▶ [WHAT TO DO] Nothing in the data below may be left out; return all of it exactly.

▶ [EXERCISE DATA]
▼▼▼

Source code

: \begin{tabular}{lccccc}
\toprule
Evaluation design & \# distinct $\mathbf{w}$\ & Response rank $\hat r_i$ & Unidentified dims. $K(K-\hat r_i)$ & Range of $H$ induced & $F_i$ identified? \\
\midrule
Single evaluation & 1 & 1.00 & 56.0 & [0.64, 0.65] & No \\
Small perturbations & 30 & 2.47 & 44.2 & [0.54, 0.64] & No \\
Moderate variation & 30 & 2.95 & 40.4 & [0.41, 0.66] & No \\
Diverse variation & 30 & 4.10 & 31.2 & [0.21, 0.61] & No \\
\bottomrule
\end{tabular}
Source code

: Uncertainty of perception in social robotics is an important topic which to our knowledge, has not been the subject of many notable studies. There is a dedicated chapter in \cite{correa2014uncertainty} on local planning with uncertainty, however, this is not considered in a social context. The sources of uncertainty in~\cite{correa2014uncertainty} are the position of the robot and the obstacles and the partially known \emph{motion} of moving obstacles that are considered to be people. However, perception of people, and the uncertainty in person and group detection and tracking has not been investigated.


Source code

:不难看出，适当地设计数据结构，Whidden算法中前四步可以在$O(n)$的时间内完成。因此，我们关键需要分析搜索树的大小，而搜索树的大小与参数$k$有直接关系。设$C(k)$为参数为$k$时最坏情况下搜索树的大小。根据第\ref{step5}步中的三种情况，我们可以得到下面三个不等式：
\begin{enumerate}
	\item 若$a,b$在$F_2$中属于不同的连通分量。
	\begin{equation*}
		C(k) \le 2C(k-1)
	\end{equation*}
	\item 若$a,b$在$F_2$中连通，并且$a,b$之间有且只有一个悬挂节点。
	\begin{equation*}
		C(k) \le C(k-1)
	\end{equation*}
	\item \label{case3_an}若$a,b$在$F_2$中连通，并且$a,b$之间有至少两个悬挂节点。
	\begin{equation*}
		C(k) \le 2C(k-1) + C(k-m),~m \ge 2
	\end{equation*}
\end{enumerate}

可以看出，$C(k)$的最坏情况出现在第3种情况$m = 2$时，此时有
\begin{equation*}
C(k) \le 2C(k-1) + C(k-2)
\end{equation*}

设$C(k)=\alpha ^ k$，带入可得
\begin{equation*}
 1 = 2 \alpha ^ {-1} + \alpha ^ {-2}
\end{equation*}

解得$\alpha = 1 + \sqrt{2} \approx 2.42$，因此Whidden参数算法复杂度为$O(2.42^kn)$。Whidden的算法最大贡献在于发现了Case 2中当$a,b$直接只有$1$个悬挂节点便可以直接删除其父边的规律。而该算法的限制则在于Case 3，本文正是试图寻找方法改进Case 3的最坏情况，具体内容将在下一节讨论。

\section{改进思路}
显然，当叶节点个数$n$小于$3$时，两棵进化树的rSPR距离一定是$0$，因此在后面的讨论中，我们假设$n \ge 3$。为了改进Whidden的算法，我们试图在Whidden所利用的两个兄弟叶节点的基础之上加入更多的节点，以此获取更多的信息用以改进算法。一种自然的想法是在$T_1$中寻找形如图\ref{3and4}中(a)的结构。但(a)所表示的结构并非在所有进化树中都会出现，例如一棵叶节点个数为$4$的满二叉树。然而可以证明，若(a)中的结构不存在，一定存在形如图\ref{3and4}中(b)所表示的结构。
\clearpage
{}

▲▲▲

▶ [RESPONSE]
Source code

: \begin{tabular}{lccccc}
\toprule
Evaluation design & \# distinct $\mathbf{w}$\ & Response rank $\hat r_i$ & Unidentified dims. $K(K-\hat r_i)$ & Range of $H$ induced & $F_i$ identified? \\
\midrule
Single evaluation & 1 & 1.00 & 56.0 & [0.64, 0.65] & No \\
Small perturbations & 30 & 2.47 & 44.2 & [0.54, 0.64] & No \\
Moderate variation & 30 & 2.95 & 40.4 & [0.41, 0.66] & No \\
Diverse variation & 30 & 4.10 & 31.2 & [0.21, 0.61] & No \\
\bottomrule
\end{tabular}
Source code

: Uncertainty of perception in social robotics is an important topic which to our knowledge, has not been the subject of many notable studies. There is a dedicated chapter in \cite{correa2014uncertainty} on local planning with uncertainty, however, this is not considered in a social context. The sources of uncertainty in~\cite{correa2014uncertainty} are the position of the robot and the obstacles and the partially known \emph{motion} of moving obstacles that are considered to be people. However, perception of people, and the uncertainty in person and group detection and tracking has not been investigated.


Source code

:不难看出，适当地设计数据结构，Whidden算法中前四步可以在$O(n)$的时间内完成。因此，我们关键需要分析搜索树的大小，而搜索树的大小与参数$k$有直接关系。设$C(k)$为参数为$k$时最坏情况下搜索树的大小。根据第\ref{step5}步中的三种情况，我们可以得到下面三个不等式：
\begin{enumerate}
	\item 若$a,b$在$F_2$中属于不同的连通分量。
	\begin{equation*}
		C(k) \le 2C(k-1)
	\end{equation*}
	\item 若$a,b$在$F_2$中连通，并且$a,b$之间有且只有一个悬挂节点。
	\begin{equation*}
		C(k) \le C(k-1)
	\end{equation*}
	\item \label{case3_an}若$a,b$在$F_2$中连通，并且$a,b$之间有至少两个悬挂节点。
	\begin{equation*}
		C(k) \le 2C(k-1) + C(k-m),~m \ge 2
	\end{equation*}
\end{enumerate}

可以看出，$C(k)$的最坏情况出现在第3种情况$m = 2$时，此时有
\begin{equation*}
C(k) \le 2C(k-1) + C(k-2)
\end{equation*}

设$C(k)=\alpha ^ k$，带入可得
\begin{equation*}
 1 = 2 \alpha ^ {-1} + \alpha ^ {-2}
\end{equation*}

解得$\alpha = 1 + \sqrt{2} \approx 2.42$，因此Whidden参数算法复杂度为$O(2.42^kn)$。Whidden的算法最大贡献在于发现了Case 2中当$a,b$直接只有$1$个悬挂节点便可以直接删除其父边的规律。而该算法的限制则在于Case 3，本文正是试图寻找方法改进Case 3的最坏情况，具体内容将在下一节讨论。

\section{改进思路}
显然，当叶节点个数$n$小于$3$时，两棵进化树的rSPR距离一定是$0$，因此在后面的讨论中，我们假设$n \ge 3$。为了改进Whidden的算法，我们试图在Whidden所利用的两个兄弟叶节点的基础之上加入更多的节点，以此获取更多的信息用以改进算法。一种自然的想法是在$T_1$中寻找形如图\ref{3and4}中(a)的结构。但(a)所表示的结构并非在所有进化树中都会出现，例如一棵叶节点个数为$4$的满二叉树。然而可以证明，若(a)中的结构不存在，一定存在形如图\ref{3and4}中(b)所表示的结构。
\clearpage
{}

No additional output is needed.